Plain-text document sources

┌──

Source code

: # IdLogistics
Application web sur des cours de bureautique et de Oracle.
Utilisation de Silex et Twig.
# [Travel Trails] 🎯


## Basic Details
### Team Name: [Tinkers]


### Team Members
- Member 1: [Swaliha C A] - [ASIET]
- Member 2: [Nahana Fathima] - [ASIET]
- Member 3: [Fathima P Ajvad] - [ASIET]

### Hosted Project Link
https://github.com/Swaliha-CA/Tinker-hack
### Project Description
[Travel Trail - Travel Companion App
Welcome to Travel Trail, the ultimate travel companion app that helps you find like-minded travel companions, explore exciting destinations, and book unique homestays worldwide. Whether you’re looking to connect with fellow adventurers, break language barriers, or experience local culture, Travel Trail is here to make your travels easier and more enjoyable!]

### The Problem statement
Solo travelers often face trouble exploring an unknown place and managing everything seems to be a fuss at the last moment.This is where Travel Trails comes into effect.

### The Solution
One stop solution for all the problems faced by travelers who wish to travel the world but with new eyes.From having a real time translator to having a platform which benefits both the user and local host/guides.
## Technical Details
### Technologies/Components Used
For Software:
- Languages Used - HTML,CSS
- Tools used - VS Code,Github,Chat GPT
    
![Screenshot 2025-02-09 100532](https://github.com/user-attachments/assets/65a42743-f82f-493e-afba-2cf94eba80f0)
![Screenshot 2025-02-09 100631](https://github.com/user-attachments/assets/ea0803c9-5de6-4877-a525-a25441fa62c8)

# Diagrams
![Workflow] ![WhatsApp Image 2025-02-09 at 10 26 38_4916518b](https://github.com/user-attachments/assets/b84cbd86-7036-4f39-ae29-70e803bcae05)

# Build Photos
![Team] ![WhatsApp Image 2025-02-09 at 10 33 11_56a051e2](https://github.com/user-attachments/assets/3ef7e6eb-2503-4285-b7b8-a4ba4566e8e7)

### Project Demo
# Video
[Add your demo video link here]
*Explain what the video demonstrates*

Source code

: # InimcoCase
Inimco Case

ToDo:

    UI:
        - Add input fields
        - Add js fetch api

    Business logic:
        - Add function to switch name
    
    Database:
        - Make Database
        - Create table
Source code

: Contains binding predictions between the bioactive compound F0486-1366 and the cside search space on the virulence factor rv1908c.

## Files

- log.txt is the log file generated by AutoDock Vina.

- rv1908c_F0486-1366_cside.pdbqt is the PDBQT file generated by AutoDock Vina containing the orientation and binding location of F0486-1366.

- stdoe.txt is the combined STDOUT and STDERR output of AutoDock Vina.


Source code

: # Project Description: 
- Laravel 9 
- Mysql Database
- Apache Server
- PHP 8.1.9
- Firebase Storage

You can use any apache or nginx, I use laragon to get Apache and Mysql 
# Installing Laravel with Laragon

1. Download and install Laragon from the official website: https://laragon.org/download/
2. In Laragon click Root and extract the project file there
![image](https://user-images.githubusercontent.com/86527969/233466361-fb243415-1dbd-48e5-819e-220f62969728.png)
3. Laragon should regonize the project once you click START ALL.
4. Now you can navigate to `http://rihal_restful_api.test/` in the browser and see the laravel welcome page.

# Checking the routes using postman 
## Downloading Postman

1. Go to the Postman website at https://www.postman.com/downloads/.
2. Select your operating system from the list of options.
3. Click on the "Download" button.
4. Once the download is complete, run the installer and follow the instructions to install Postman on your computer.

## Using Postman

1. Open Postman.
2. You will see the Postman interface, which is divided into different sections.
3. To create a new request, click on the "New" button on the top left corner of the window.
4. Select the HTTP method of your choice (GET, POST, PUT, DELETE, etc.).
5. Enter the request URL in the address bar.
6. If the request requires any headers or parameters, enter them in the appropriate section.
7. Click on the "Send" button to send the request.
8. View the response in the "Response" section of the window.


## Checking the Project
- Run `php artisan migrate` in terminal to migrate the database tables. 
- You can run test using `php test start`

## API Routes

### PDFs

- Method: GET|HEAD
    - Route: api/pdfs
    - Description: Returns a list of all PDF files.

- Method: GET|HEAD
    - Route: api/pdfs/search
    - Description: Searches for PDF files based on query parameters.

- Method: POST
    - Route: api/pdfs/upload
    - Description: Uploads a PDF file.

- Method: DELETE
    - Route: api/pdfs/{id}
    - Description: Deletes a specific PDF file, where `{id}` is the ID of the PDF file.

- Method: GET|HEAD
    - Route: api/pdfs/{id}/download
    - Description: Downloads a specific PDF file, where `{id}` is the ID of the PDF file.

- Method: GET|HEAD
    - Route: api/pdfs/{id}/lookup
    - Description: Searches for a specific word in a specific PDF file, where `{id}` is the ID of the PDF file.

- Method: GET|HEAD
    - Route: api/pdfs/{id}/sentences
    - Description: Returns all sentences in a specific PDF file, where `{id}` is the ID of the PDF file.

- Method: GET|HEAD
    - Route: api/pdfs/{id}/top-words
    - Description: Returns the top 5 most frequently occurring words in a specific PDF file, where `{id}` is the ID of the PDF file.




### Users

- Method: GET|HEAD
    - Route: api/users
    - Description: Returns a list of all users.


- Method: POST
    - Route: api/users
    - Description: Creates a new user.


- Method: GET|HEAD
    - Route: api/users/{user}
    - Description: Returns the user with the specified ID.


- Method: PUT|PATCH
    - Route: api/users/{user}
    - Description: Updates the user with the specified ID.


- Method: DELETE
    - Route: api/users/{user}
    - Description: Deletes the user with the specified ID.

└──

» **Assigned task**: Take the entries above and write them out again unchanged.

» **Written answer**:
Source code

: # IdLogistics
Application web sur des cours de bureautique et de Oracle.
Utilisation de Silex et Twig.
# [Travel Trails] 🎯


## Basic Details
### Team Name: [Tinkers]


### Team Members
- Member 1: [Swaliha C A] - [ASIET]
- Member 2: [Nahana Fathima] - [ASIET]
- Member 3: [Fathima P Ajvad] - [ASIET]

### Hosted Project Link
https://github.com/Swaliha-CA/Tinker-hack
### Project Description
[Travel Trail - Travel Companion App
Welcome to Travel Trail, the ultimate travel companion app that helps you find like-minded travel companions, explore exciting destinations, and book unique homestays worldwide. Whether you’re looking to connect with fellow adventurers, break language barriers, or experience local culture, Travel Trail is here to make your travels easier and more enjoyable!]

### The Problem statement
Solo travelers often face trouble exploring an unknown place and managing everything seems to be a fuss at the last moment.This is where Travel Trails comes into effect.

### The Solution
One stop solution for all the problems faced by travelers who wish to travel the world but with new eyes.From having a real time translator to having a platform which benefits both the user and local host/guides.
## Technical Details
### Technologies/Components Used
For Software:
- Languages Used - HTML,CSS
- Tools used - VS Code,Github,Chat GPT
    
![Screenshot 2025-02-09 100532](https://github.com/user-attachments/assets/65a42743-f82f-493e-afba-2cf94eba80f0)
![Screenshot 2025-02-09 100631](https://github.com/user-attachments/assets/ea0803c9-5de6-4877-a525-a25441fa62c8)

# Diagrams
![Workflow] ![WhatsApp Image 2025-02-09 at 10 26 38_4916518b](https://github.com/user-attachments/assets/b84cbd86-7036-4f39-ae29-70e803bcae05)

# Build Photos
![Team] ![WhatsApp Image 2025-02-09 at 10 33 11_56a051e2](https://github.com/user-attachments/assets/3ef7e6eb-2503-4285-b7b8-a4ba4566e8e7)

### Project Demo
# Video
[Add your demo video link here]
*Explain what the video demonstrates*

Source code

: # InimcoCase
Inimco Case

ToDo:

    UI:
        - Add input fields
        - Add js fetch api

    Business logic:
        - Add function to switch name
    
    Database:
        - Make Database
        - Create table
Source code

: Contains binding predictions between the bioactive compound F0486-1366 and the cside search space on the virulence factor rv1908c.

## Files

- log.txt is the log file generated by AutoDock Vina.

- rv1908c_F0486-1366_cside.pdbqt is the PDBQT file generated by AutoDock Vina containing the orientation and binding location of F0486-1366.

- stdoe.txt is the combined STDOUT and STDERR output of AutoDock Vina.


Source code

: # Project Description: 
- Laravel 9 
- Mysql Database
- Apache Server
- PHP 8.1.9
- Firebase Storage

You can use any apache or nginx, I use laragon to get Apache and Mysql 
# Installing Laravel with Laragon

1. Download and install Laragon from the official website: https://laragon.org/download/
2. In Laragon click Root and extract the project file there
![image](https://user-images.githubusercontent.com/86527969/233466361-fb243415-1dbd-48e5-819e-220f62969728.png)
3. Laragon should regonize the project once you click START ALL.
4. Now you can navigate to `http://rihal_restful_api.test/` in the browser and see the laravel welcome page.

# Checking the routes using postman 
## Downloading Postman

1. Go to the Postman website at https://www.postman.com/downloads/.
2. Select your operating system from the list of options.
3. Click on the "Download" button.
4. Once the download is complete, run the installer and follow the instructions to install Postman on your computer.

## Using Postman

1. Open Postman.
2. You will see the Postman interface, which is divided into different sections.
3. To create a new request, click on the "New" button on the top left corner of the window.
4. Select the HTTP method of your choice (GET, POST, PUT, DELETE, etc.).
5. Enter the request URL in the address bar.
6. If the request requires any headers or parameters, enter them in the appropriate section.
7. Click on the "Send" button to send the request.
8. View the response in the "Response" section of the window.


## Checking the Project
- Run `php artisan migrate` in terminal to migrate the database tables. 
- You can run test using `php test start`

## API Routes

### PDFs

- Method: GET|HEAD
    - Route: api/pdfs
    - Description: Returns a list of all PDF files.

- Method: GET|HEAD
    - Route: api/pdfs/search
    - Description: Searches for PDF files based on query parameters.

- Method: POST
    - Route: api/pdfs/upload
    - Description: Uploads a PDF file.

- Method: DELETE
    - Route: api/pdfs/{id}
    - Description: Deletes a specific PDF file, where `{id}` is the ID of the PDF file.

- Method: GET|HEAD
    - Route: api/pdfs/{id}/download
    - Description: Downloads a specific PDF file, where `{id}` is the ID of the PDF file.

- Method: GET|HEAD
    - Route: api/pdfs/{id}/lookup
    - Description: Searches for a specific word in a specific PDF file, where `{id}` is the ID of the PDF file.

- Method: GET|HEAD
    - Route: api/pdfs/{id}/sentences
    - Description: Returns all sentences in a specific PDF file, where `{id}` is the ID of the PDF file.

- Method: GET|HEAD
    - Route: api/pdfs/{id}/top-words
    - Description: Returns the top 5 most frequently occurring words in a specific PDF file, where `{id}` is the ID of the PDF file.




### Users

- Method: GET|HEAD
    - Route: api/users
    - Description: Returns a list of all users.


- Method: POST
    - Route: api/users
    - Description: Creates a new user.


- Method: GET|HEAD
    - Route: api/users/{user}
    - Description: Returns the user with the specified ID.


- Method: PUT|PATCH
    - Route: api/users/{user}
    - Description: Updates the user with the specified ID.


- Method: DELETE
    - Route: api/users/{user}
    - Description: Deletes the user with the specified ID.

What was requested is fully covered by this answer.